Beefy Boxes and Bandwidth Generously Provided by pair Networks
Don't ask to ask, just ask
 
PerlMonks  

Re^12: PANIC: underlying join failed threded tcp server

by rmahin (Beadle)
on Oct 23, 2012 at 22:14 UTC ( #1000530=note: print w/ replies, xml ) Need Help??


in reply to Re^11: PANIC: underlying join failed threded tcp server
in thread PANIC: underlying join failed threded tcp server

Alrighty well...not quite there yet...The program was "working", ie not dying with limiting the number of concurrent connections, however in our environment with how many failures that would cause from clients attempting to connect and just getting a "server is busy" error would just be very problematic. So I implemented retrying to send the command client-side. Ideally, I would do this server side using the Thread::Queue module, have a static sized thread pool removing clients from the queue. But, the restriction to no third party modules prevents this. Anyways, the retrying works well as far as I can tell. If the server is bogged down, it sends a message back to the client, and closes the connection. The client then retries after a random amount of time between 1-10 seconds.

But alas, the problem returned, and the script just dies. At this point I just figured I would try just catching the error with an eval, and not dying, BUT! This just caused the program to completely hang once it tried to join thread with id= 0x.

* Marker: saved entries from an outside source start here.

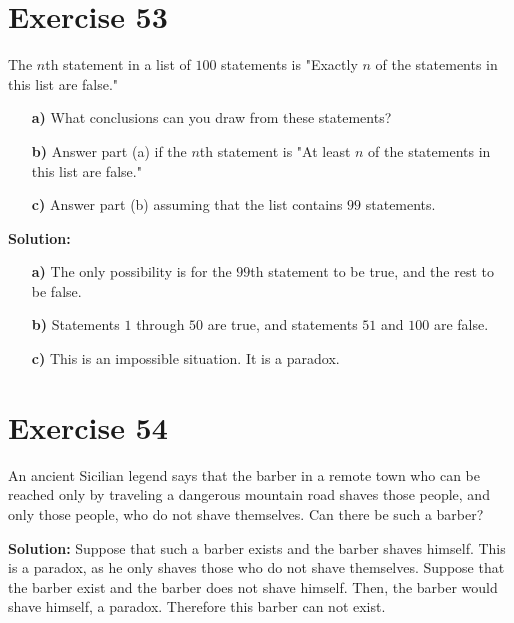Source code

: \documentclass{Axon}
\begin{document}
\section*{Exercise 53}
The \(n\)th statement in a list of \(100\) statements is "Exactly \(n\) of the statements in this list are false."
\begin{enumerate}
    \item[\textbf{a)}] What conclusions can you draw from these statements?
    \item[\textbf{b)}] Answer part (a) if the \(n\)th statement is "At least \(n\) of the statements in this list are false."
    \item[\textbf{c)}] Answer part (b) assuming that the list contains \(99\) statements.
\end{enumerate}

\noindent
\textbf{Solution:}
\begin{itemize}
    \item[\textbf{a)}] The only possibility is for the \(99\)th statement to be true, and the rest to be false.
    \item[\textbf{b)}] Statements \(1\) through \(50\) are true, and statements \(51\) and \(100\) are false.
    \item[\textbf{c)}] This is an impossible situation. It is a paradox.
\end{itemize}

\section*{Exercise 54}
An ancient Sicilian legend says that the barber in a remote town who can be reached only by traveling a dangerous mountain road shaves those people, and only those people, who do not shave themselves. Can there be such a barber?

\noindent
\textbf{Solution:}
Suppose that such a barber exists and the barber shaves himself. This is a paradox, as he only shaves those who do not shave themselves. Suppose that the barber exist and the barber does not shave himself. Then, the barber would shave himself, a paradox. Therefore this barber can not exist.

\printbibliography
\end{document}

For this round, I did make some changes to the tests. For one, I added back our code that pipes the output of the program and sends it a line at a time. The client still accumulates it as a massive string, but as you said, without substantially change the code, would be tough to add. (We had this originally, it was just one of the commands I omitted since I was creating the problem without it). I also changed all the commands to be just "DIR" to ensure the cpu being completely taxed was not the source of the problem.

And to further test the hypothesis that it was the number of connections, I reduced the number to 5 and met the same result. So I do not believe that this was causing the problem unless you still think otherwise.

I also tried this on an actual machine rather than a vm and got the same message. :(

Currently, the best idea that I can come up with is to give up on the joining all together and detach the threads. This is the implementation we used to have, before reading another example (I think it was yours as well) and figuring out what the hash of file descriptors is for. So if I wanted to detach the threads, I would have to ensure that the thread opened the socket from the file descriptor before the main thread accepted another connection correct? Let me know what you think about that.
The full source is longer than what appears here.